Krzysztof Pijarski
Visual artist, researcher, educator, curator, and producer. Associate professor at the Faculty of Design / SWPS University, where he is chair of artistic and design research; member of the Visual Narratives Laboratory (which co-founded and co-directed in 2019-2024) at the Film School in Lodz (https://vnLab.org), where he taught in 2009-2025. The vnLab is a media lab focused on the evolution of visual storytelling into such areas as XR, stereoscopic 3D, interactive web-based pieces, or the film essay. A big part of his work at the vnLab was focused on the Interactive Narratives Studio, where he worked on developing webdocs and other narrative and archival interactive pieces, especially in the transmedial space. His interests lie above all in exploring convincing visual forms of thinking by way of visual essays, atlases, analogies. He likes working between fact and fiction, with visual intelligence, distance, and the ability of going beyond the established uses and conventions of photography. Out of his engagement with bound content, he initiated the PubLab Collective around his vision for web publications as an evolution of the printed book.
Recipient of a Fulbright Junior Research Grant at Hohns Hopkins University (2009-2010), and grants, among others, from the Polish Minister of Science and Higher Education, the Minister of Culture and National Heritage, and the Shpilman Institute of Photography. Headed and partcipated in grants from the Polish Minister of Science and Higher Education, the National Science Centre, and the National Programme for the Development of Humanities.

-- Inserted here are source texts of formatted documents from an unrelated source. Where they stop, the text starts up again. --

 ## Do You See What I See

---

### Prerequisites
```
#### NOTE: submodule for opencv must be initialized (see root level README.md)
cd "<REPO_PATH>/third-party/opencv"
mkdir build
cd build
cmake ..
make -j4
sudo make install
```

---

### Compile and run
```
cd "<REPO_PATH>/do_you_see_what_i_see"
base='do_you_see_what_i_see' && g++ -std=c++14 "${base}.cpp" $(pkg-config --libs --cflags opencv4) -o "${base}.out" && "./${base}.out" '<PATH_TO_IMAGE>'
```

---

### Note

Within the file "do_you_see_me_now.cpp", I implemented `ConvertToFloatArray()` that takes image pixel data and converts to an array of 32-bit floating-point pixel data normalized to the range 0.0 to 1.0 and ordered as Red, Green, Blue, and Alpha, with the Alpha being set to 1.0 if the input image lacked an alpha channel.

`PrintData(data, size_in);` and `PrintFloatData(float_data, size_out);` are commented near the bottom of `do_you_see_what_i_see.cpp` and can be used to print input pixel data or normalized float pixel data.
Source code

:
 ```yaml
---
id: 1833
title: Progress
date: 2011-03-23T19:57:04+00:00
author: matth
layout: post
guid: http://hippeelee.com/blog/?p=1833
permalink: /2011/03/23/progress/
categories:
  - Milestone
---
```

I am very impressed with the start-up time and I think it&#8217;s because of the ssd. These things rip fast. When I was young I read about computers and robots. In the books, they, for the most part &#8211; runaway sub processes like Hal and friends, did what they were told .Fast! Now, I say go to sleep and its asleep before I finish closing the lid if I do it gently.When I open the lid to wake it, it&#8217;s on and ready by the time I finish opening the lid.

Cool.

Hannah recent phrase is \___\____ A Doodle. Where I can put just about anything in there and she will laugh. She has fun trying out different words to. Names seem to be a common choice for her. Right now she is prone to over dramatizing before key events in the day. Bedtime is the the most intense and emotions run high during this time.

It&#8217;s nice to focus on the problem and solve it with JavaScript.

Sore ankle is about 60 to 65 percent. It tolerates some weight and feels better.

Authored a monograph on modernism as seen through the the dual prism of the figure of Michael Fried and photography as a technology that changed our understanding of art (Archeologia modernizmu. Michael Fried i nowoczesne doświadczenie sztuki [An Archeology of Modernism. Michael Fried, Photography, and the Modern Experience of Art], 2017), as well as (Post)Modern Fate of Images: Allan Sekula / Thomas Struth (2013). Edited the volumes Ludzie i rzeczy: „Zapis socjologiczny” Zofii Rydet (2022), Object Lessons: Zofia Rydet’s „Sociological Record” (2017), and The Archive as Project (2011). A collection of his translations of essays by Allan Sekula was published by the Warsaw University Press in 2010.